● Saved data entries
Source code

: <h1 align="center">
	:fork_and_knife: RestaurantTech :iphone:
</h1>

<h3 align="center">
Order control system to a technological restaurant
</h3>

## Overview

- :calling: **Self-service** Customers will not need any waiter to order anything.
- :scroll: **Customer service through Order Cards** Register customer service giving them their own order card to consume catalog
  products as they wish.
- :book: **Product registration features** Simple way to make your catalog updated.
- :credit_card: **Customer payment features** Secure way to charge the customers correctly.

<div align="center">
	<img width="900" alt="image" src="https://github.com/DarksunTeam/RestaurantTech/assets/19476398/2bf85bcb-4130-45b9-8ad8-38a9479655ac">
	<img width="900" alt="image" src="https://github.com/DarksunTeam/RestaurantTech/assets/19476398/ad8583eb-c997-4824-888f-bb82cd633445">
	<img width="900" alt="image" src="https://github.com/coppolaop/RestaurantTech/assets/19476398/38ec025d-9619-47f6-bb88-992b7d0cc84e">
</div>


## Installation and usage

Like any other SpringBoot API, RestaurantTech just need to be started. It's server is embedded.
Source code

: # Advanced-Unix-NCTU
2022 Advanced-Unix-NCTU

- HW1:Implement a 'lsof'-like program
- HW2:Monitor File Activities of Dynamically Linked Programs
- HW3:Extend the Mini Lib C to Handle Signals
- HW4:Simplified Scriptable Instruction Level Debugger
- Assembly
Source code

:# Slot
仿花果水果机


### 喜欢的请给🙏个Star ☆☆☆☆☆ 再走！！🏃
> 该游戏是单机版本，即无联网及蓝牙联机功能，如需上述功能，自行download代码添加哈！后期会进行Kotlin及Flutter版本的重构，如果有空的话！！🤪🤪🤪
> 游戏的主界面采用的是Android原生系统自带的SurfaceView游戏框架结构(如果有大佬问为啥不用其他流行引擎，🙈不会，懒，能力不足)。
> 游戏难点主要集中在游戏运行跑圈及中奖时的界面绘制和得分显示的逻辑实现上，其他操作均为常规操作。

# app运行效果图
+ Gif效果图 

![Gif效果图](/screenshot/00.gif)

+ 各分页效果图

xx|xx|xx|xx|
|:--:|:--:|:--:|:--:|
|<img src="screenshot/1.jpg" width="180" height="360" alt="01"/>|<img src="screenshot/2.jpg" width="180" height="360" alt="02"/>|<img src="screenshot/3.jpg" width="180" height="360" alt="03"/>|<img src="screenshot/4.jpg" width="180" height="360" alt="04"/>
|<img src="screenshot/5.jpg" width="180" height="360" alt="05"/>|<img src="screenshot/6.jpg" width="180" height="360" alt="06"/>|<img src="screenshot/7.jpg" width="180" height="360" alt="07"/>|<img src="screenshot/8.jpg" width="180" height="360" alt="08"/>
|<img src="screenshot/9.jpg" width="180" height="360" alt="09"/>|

● Exercise
The lines needed are the ones from the first line of the entries through the line that contains "- :book: **Product", given again without any change.

● Output for this task
Source code

: <h1 align="center">
	:fork_and_knife: RestaurantTech :iphone:
</h1>

<h3 align="center">
Order control system to a technological restaurant
</h3>

## Overview

- :calling: **Self-service** Customers will not need any waiter to order anything.
- :scroll: **Customer service through Order Cards** Register customer service giving them their own order card to consume catalog
  products as they wish.
- :book: **Product registration features** Simple way to make your catalog updated.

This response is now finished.